> Dataset entries:

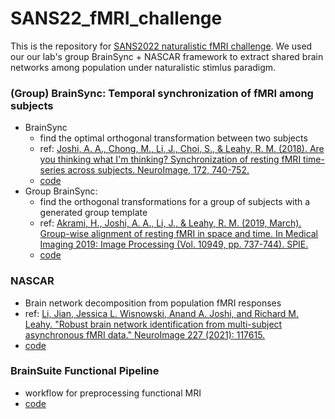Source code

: # SANS22_fMRI_challenge

This is the repository for [SANS2022 naturalistic fMRI challenge](https://compsan.org/sans_data_competition/content/intro.html). We used our our lab's group BrainSync + NASCAR framework to extract shared brain networks among population under naturalistic stimlus paradigm.

### (Group) BrainSync: Temporal synchronization of fMRI among subjects
- BrainSync
    -  find the optimal orthogonal transformation between two subjects
    -  ref: [Joshi, A. A., Chong, M., Li, J., Choi, S., & Leahy, R. M. (2018). Are you thinking what I'm thinking? Synchronization of resting fMRI time-series across subjects. NeuroImage, 172, 740-752.](https://www.sciencedirect.com/science/article/pii/S1053811918300582)
    -  [code](https://github.com/ajoshiusc/bfp/blob/main/src/BrainSync/brainSync.m)
- Group BrainSync: 
    -  find the orthogonal transformations for a group of subjects with a generated group template
    -  ref: [Akrami, H., Joshi, A. A., Li, J., & Leahy, R. M. (2019, March). Group-wise alignment of resting fMRI in space and time. In Medical Imaging 2019: Image Processing (Vol. 10949, pp. 737-744). SPIE.](https://www.spiedigitallibrary.org/conference-proceedings-of-spie/10949/109492W/Group-wise-alignment-of-resting-fMRI-in-space-and-time/10.1117/12.2512564.pdf)
    -  [code](https://neuroimageusc.github.io/GBS) 

### NASCAR
- Brain network decomposition from population fMRI responses
- ref: [Li, Jian, Jessica L. Wisnowski, Anand A. Joshi, and Richard M. Leahy. "Robust brain network identification from multi-subject asynchronous fMRI data." NeuroImage 227 (2021): 117615.](https://www.sciencedirect.com/science/article/pii/S1053811920311009)
- [code](https://silencer1127.github.io/software/NASCAR/nascar_main)

### BrainSuite Functional Pipeline
- workflow for preprocessing functional MRI
- [code](https://github.com/ajoshiusc/bfp)
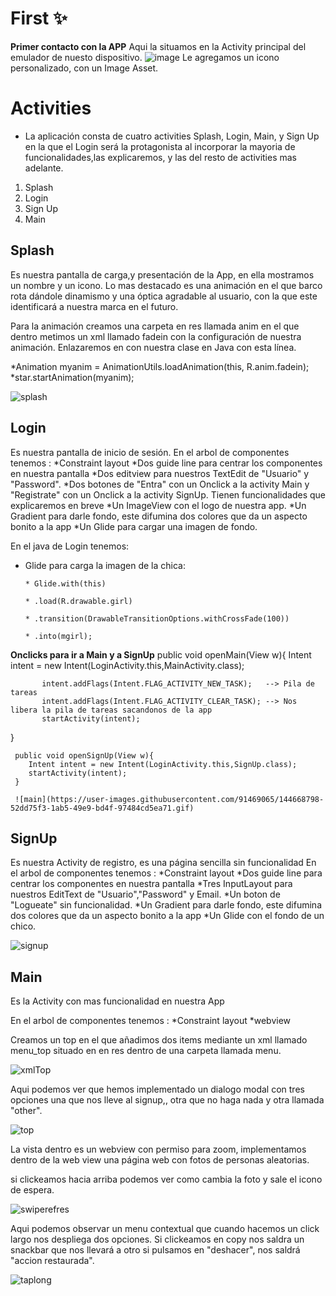 # First ✨

**Primer contacto con la APP**
Aqui la situamos en la Activity principal del emulador de nuesto dispositivo.
![image](https://user-images.githubusercontent.com/91469065/144382426-5383c524-ad50-4308-b8ca-5d52f0a509a6.png)
Le agregamos un icono personalizado, con un Image Asset.

# Activities
* La aplicación consta de  cuatro activities Splash, Login, Main, y Sign Up en la que el Login será la protagonista al incorporar la mayoria de funcionalidades,las explicaremos, y las del resto de activities mas adelante.
1. Splash
2. Login
3. Sign Up
4. Main
## Splash
Es nuestra pantalla de carga,y presentación de la App, en ella mostramos un nombre y un icono.
Lo mas destacado es una animación en el que barco rota dándole dinamismo y una óptica agradable al usuario, con la que este identificará a nuestra marca en el futuro.

Para la animación creamos una carpeta en res llamada anim en el que dentro metimos un xml llamado fadein con la configuración de nuestra animación.
Enlazaremos en con nuestra clase en Java con esta línea.


*Animation myanim = AnimationUtils.loadAnimation(this, R.anim.fadein);
*star.startAnimation(myanim);

![splash](https://user-images.githubusercontent.com/91469065/144668668-5635b656-dc44-4a66-81d6-627a643e2e4d.gif)

## Login

Es nuestra pantalla de inicio de sesión.
En el  arbol de componentes tenemos :
  *Constraint layout
  *Dos guide line para centrar los componentes en nuestra pantalla
  *Dos editview para nuestros TextEdit de "Usuario" y "Password".
  *Dos botones de "Entra" con un Onclick a la activity Main  y "Registrate" con un Onclick a la activity SignUp. Tienen funcionalidades que explicaremos en breve
  *Un ImageView con el logo de nuestra app.
  *Un Gradient para darle fondo, este difumina dos colores que da un aspecto bonito a la app
  *Un Glide para cargar una imagen de fondo.
  
 En el java de Login tenemos:
  * Glide para carga la imagen de la chica: 
  
        * Glide.with(this)
        
        * .load(R.drawable.girl)
        
        * .transition(DrawableTransitionOptions.withCrossFade(100))
        
        * .into(mgirl);
  
  **Onclicks para ir a Main y a SignUp**
    public void openMain(View w){
        Intent intent = new Intent(LoginActivity.this,MainActivity.class);
        
           intent.addFlags(Intent.FLAG_ACTIVITY_NEW_TASK);   --> Pila de tareas
           intent.addFlags(Intent.FLAG_ACTIVITY_CLEAR_TASK); --> Nos libera la pila de tareas sacandonos de la app
           startActivity(intent);
   }

     public void openSignUp(View w){
        Intent intent = new Intent(LoginActivity.this,SignUp.class);
        startActivity(intent);
     }
     
     ![main](https://user-images.githubusercontent.com/91469065/144668798-52dd75f3-1ab5-49e9-bd4f-97484cd5ea71.gif)

     
 ## SignUp
 Es nuestra Activity de registro, es una página sencilla sin funcionalidad
 En el  arbol de componentes tenemos :
  *Constraint layout
  *Dos guide line para centrar los componentes en nuestra pantalla
  *Tres InputLayout para nuestros EditText de "Usuario","Password" y Email.
  *Un boton de "Logueate" sin funcionalidad.
  *Un Gradient para darle fondo, este difumina dos colores que da un aspecto bonito a la app
  *Un Glide con el fondo de un chico.
  
  ![signup](https://user-images.githubusercontent.com/91469065/144668813-9ded4616-98ec-437e-9cd8-760d7b80b0ea.gif)

  
   ## Main
  
  Es la Activity con mas funcionalidad en nuestra App
  
  En el  arbol de componentes tenemos :
  *Constraint layout
  *webview
  
  Creamos un top en el que añadimos dos items mediante un xml llamado menu_top situado en en res dentro de una carpeta llamada menu.
  
  ![xmlTop](https://user-images.githubusercontent.com/91469065/144669506-4b83ba5f-5ed6-4a54-9c0e-aa996041b5e5.PNG)
  
  Aqui podemos ver que hemos implementado un dialogo modal con tres opciones una que nos lleve al signup,, otra que no haga nada y otra llamada "other".
  
 ![top](https://user-images.githubusercontent.com/91469065/144669592-0937836d-32de-42fa-8765-6d32f55260cc.gif)

 
 

  
La vista dentro es un webview con permiso para zoom, implementamos dentro de la web view una página web con fotos de personas aleatorias.

si clickeamos hacia arriba podemos ver como cambia la foto y sale el icono de espera.

![swiperefres](https://user-images.githubusercontent.com/91469065/144669563-71830117-ac87-454c-b786-13dc5fe9122b.gif)


Aqui podemos observar un menu contextual que cuando hacemos un click largo nos despliega dos opciones. Si clickeamos en copy nos saldra un snackbar que nos llevará a otro si pulsamos en "deshacer", nos saldrá "accion restaurada".

![taplong](https://user-images.githubusercontent.com/91469065/144670569-598ef12b-b023-4649-852b-7fcdd50c46ba.gif)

> Action item:
I'd like every record printed exactly, with the pictures left out.

> Result of this task:
Source code

: # SANS22_fMRI_challenge

This is the repository for [SANS2022 naturalistic fMRI challenge](https://compsan.org/sans_data_competition/content/intro.html). We used our our lab's group BrainSync + NASCAR framework to extract shared brain networks among population under naturalistic stimlus paradigm.

### (Group) BrainSync: Temporal synchronization of fMRI among subjects
- BrainSync
    -  find the optimal orthogonal transformation between two subjects
    -  ref: [Joshi, A. A., Chong, M., Li, J., Choi, S., & Leahy, R. M. (2018). Are you thinking what I'm thinking? Synchronization of resting fMRI time-series across subjects. NeuroImage, 172, 740-752.](https://www.sciencedirect.com/science/article/pii/S1053811918300582)
    -  [code](https://github.com/ajoshiusc/bfp/blob/main/src/BrainSync/brainSync.m)
- Group BrainSync: 
    -  find the orthogonal transformations for a group of subjects with a generated group template
    -  ref: [Akrami, H., Joshi, A. A., Li, J., & Leahy, R. M. (2019, March). Group-wise alignment of resting fMRI in space and time. In Medical Imaging 2019: Image Processing (Vol. 10949, pp. 737-744). SPIE.](https://www.spiedigitallibrary.org/conference-proceedings-of-spie/10949/109492W/Group-wise-alignment-of-resting-fMRI-in-space-and-time/10.1117/12.2512564.pdf)
    -  [code](https://neuroimageusc.github.io/GBS) 

### NASCAR
- Brain network decomposition from population fMRI responses
- ref: [Li, Jian, Jessica L. Wisnowski, Anand A. Joshi, and Richard M. Leahy. "Robust brain network identification from multi-subject asynchronous fMRI data." NeuroImage 227 (2021): 117615.](https://www.sciencedirect.com/science/article/pii/S1053811920311009)
- [code](https://silencer1127.github.io/software/NASCAR/nascar_main)

### BrainSuite Functional Pipeline
- workflow for preprocessing functional MRI
- [code](https://github.com/ajoshiusc/bfp)
 # First ✨

**Primer contacto con la APP**
Aqui la situamos en la Activity principal del emulador de nuesto dispositivo.
![image](https://user-images.githubusercontent.com/91469065/144382426-5383c524-ad50-4308-b8ca-5d52f0a509a6.png)
Le agregamos un icono personalizado, con un Image Asset.

# Activities
* La aplicación consta de  cuatro activities Splash, Login, Main, y Sign Up en la que el Login será la protagonista al incorporar la mayoria de funcionalidades,las explicaremos, y las del resto de activities mas adelante.
1. Splash
2. Login
3. Sign Up
4. Main
## Splash
Es nuestra pantalla de carga,y presentación de la App, en ella mostramos un nombre y un icono.
Lo mas destacado es una animación en el que barco rota dándole dinamismo y una óptica agradable al usuario, con la que este identificará a nuestra marca en el futuro.

Para la animación creamos una carpeta en res llamada anim en el que dentro metimos un xml llamado fadein con la configuración de nuestra animación.
Enlazaremos en con nuestra clase en Java con esta línea.


*Animation myanim = AnimationUtils.loadAnimation(this, R.anim.fadein);
*star.startAnimation(myanim);

![splash](https://user-images.githubusercontent.com/91469065/144668668-5635b656-dc44-4a66-81d6-627a643e2e4d.gif)

## Login

Es nuestra pantalla de inicio de sesión.
En el  arbol de componentes tenemos :
  *Constraint layout
  *Dos guide line para centrar los componentes en nuestra pantalla
  *Dos editview para nuestros TextEdit de "Usuario" y "Password".
  *Dos botones de "Entra" con un Onclick a la activity Main  y "Registrate" con un Onclick a la activity SignUp. Tienen funcionalidades que explicaremos en breve
  *Un ImageView con el logo de nuestra app.
  *Un Gradient para darle fondo, este difumina dos colores que da un aspecto bonito a la app
  *Un Glide para cargar una imagen de fondo.
  
 En el java de Login tenemos:
  * Glide para carga la imagen de la chica: 
  
        * Glide.with(this)
        
        * .load(R.drawable.girl)
        
        * .transition(DrawableTransitionOptions.withCrossFade(100))
        
        * .into(mgirl);
  
  **Onclicks para ir a Main y a SignUp**
    public void openMain(View w){
        Intent intent = new Intent(LoginActivity.this,MainActivity.class);
        
           intent.addFlags(Intent.FLAG_ACTIVITY_NEW_TASK);   --> Pila de tareas
           intent.addFlags(Intent.FLAG_ACTIVITY_CLEAR_TASK); --> Nos libera la pila de tareas sacandonos de la app
           startActivity(intent);
   }

     public void openSignUp(View w){
        Intent intent = new Intent(LoginActivity.this,SignUp.class);
        startActivity(intent);
     }
     
     ![main](https://user-images.githubusercontent.com/91469065/144668798-52dd75f3-1ab5-49e9-bd4f-97484cd5ea71.gif)

     
 ## SignUp
 Es nuestra Activity de registro, es una página sencilla sin funcionalidad
 En el  arbol de componentes tenemos :
  *Constraint layout
  *Dos guide line para centrar los componentes en nuestra pantalla
  *Tres InputLayout para nuestros EditText de "Usuario","Password" y Email.
  *Un boton de "Logueate" sin funcionalidad.
  *Un Gradient para darle fondo, este difumina dos colores que da un aspecto bonito a la app
  *Un Glide con el fondo de un chico.
  
  ![signup](https://user-images.githubusercontent.com/91469065/144668813-9ded4616-98ec-437e-9cd8-760d7b80b0ea.gif)

  
   ## Main
  
  Es la Activity con mas funcionalidad en nuestra App
  
  En el  arbol de componentes tenemos :
  *Constraint layout
  *webview
  
  Creamos un top en el que añadimos dos items mediante un xml llamado menu_top situado en en res dentro de una carpeta llamada menu.
  
  ![xmlTop](https://user-images.githubusercontent.com/91469065/144669506-4b83ba5f-5ed6-4a54-9c0e-aa996041b5e5.PNG)
  
  Aqui podemos ver que hemos implementado un dialogo modal con tres opciones una que nos lleve al signup,, otra que no haga nada y otra llamada "other".
  
 ![top](https://user-images.githubusercontent.com/91469065/144669592-0937836d-32de-42fa-8765-6d32f55260cc.gif)

 
 

  
La vista dentro es un webview con permiso para zoom, implementamos dentro de la web view una página web con fotos de personas aleatorias.

si clickeamos hacia arriba podemos ver como cambia la foto y sale el icono de espera.

![swiperefres](https://user-images.githubusercontent.com/91469065/144669563-71830117-ac87-454c-b786-13dc5fe9122b.gif)


Aqui podemos observar un menu contextual que cuando hacemos un click largo nos despliega dos opciones. Si clickeamos en copy nos saldra un snackbar que nos llevará a otro si pulsamos en "deshacer", nos saldrá "accion restaurada".

![taplong](https://user-images.githubusercontent.com/91469065/144670569-598ef12b-b023-4649-852b-7fcdd50c46ba.gif)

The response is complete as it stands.